** WORK INSTRUCTIONS **
Give back each line of the listing below that contains the string "curl".

----------

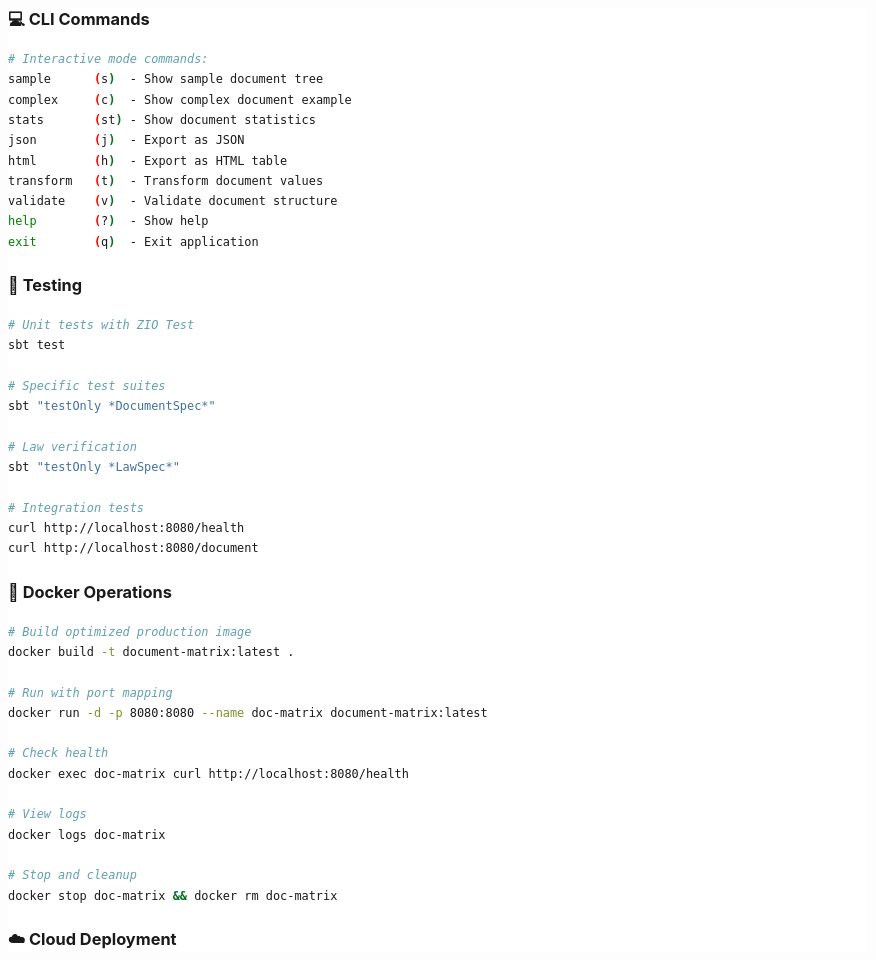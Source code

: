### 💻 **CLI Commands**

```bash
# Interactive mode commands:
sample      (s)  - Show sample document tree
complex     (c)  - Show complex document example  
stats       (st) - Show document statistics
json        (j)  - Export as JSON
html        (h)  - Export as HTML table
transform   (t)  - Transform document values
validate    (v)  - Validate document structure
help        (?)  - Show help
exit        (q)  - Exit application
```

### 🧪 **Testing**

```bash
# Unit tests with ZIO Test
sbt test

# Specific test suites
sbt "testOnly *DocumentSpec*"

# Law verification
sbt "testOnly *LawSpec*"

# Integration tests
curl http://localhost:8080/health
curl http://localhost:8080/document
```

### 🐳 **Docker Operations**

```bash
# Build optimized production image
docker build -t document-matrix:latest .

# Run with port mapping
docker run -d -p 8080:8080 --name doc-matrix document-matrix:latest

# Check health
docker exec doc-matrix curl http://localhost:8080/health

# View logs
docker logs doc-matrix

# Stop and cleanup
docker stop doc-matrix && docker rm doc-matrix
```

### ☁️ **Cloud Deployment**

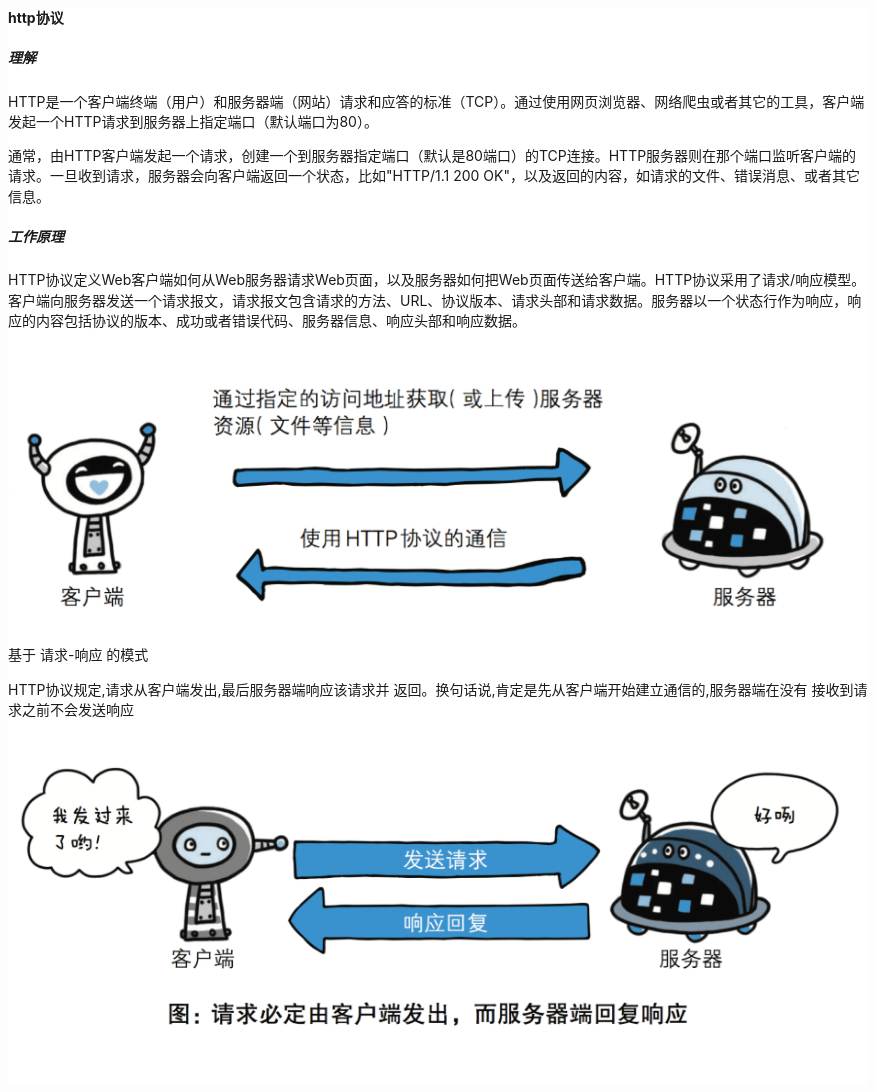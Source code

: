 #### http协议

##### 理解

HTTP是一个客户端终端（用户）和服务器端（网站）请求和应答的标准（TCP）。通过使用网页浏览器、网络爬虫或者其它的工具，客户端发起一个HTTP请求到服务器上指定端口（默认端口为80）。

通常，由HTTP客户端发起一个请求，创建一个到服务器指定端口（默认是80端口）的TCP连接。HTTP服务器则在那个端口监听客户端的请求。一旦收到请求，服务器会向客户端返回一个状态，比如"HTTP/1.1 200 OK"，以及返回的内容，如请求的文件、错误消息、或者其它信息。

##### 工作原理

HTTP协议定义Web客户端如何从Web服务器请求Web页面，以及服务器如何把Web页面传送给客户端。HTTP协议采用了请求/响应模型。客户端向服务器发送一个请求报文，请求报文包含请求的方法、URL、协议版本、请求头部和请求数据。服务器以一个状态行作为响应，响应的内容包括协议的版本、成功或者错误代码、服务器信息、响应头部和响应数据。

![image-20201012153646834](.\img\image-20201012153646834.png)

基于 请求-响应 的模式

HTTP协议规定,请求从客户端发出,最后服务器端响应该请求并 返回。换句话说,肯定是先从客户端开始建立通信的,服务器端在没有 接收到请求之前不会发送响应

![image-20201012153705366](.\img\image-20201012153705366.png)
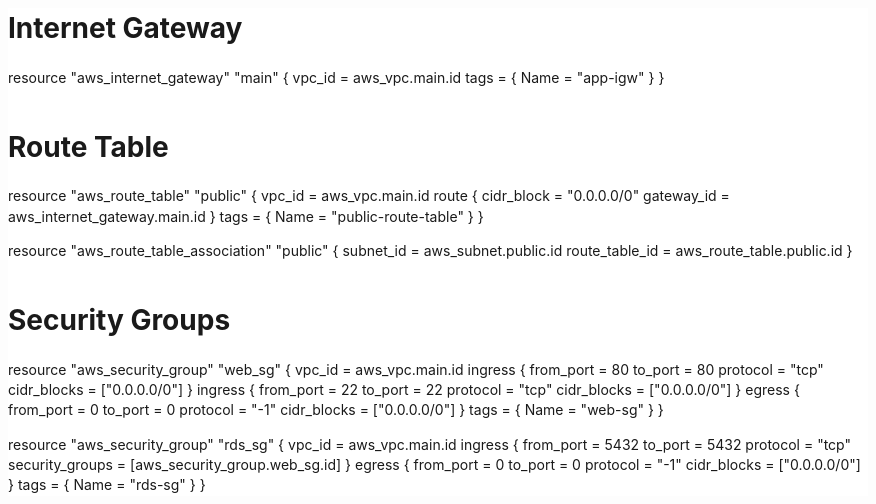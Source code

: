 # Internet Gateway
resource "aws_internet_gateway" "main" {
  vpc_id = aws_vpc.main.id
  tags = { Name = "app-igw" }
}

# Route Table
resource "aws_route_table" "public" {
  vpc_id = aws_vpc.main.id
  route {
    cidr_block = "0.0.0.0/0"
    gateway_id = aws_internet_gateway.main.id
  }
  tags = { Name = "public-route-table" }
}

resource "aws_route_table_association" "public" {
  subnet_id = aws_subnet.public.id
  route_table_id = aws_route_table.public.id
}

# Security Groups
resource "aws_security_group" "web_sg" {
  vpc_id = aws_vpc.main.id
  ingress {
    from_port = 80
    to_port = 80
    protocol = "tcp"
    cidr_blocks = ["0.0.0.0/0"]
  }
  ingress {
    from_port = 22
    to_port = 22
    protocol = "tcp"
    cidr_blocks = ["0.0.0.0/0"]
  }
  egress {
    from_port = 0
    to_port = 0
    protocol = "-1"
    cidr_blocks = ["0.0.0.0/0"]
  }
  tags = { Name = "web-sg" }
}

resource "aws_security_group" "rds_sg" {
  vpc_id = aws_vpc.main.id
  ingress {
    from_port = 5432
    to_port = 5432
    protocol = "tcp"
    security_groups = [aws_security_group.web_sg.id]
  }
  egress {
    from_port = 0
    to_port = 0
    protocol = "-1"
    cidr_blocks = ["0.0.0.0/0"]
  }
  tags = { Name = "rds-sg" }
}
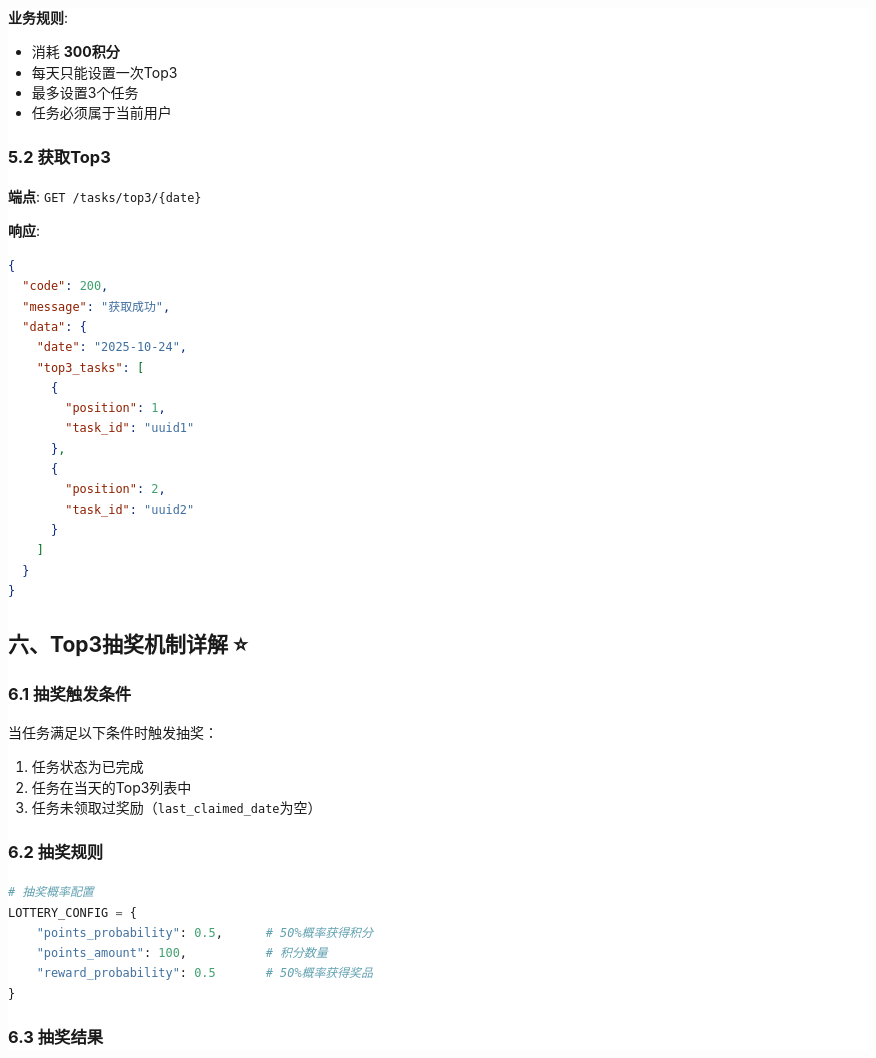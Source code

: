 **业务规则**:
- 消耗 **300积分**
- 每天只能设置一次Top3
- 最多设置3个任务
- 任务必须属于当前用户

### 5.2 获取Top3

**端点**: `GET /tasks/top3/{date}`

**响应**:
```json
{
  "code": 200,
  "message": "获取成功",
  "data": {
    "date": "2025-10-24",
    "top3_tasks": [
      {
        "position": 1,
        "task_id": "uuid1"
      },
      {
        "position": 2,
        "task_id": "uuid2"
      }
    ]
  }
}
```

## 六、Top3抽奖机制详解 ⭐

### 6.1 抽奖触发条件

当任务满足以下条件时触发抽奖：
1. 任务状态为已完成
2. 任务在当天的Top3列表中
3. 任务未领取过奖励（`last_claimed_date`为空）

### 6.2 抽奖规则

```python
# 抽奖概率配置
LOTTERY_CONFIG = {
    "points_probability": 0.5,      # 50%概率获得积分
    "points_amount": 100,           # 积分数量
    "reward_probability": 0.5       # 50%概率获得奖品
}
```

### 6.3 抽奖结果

----------

** RESPONSE TO THE TASK **
curl http://localhost:8080/health
curl http://localhost:8080/document
docker exec doc-matrix curl http://localhost:8080/health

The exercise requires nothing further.